■ **Data for processing**
▼

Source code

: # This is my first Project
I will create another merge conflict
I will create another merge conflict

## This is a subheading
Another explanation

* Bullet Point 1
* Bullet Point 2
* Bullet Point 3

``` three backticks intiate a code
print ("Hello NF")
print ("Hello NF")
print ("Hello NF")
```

▲

■ **About this exercise**
Extract the lines above from the one containing "Bullet Point 1" to the last line, both included, exactly as written.

■ **Exercise solution**
* Bullet Point 1
* Bullet Point 2
* Bullet Point 3

``` three backticks intiate a code
print ("Hello NF")
print ("Hello NF")
print ("Hello NF")
```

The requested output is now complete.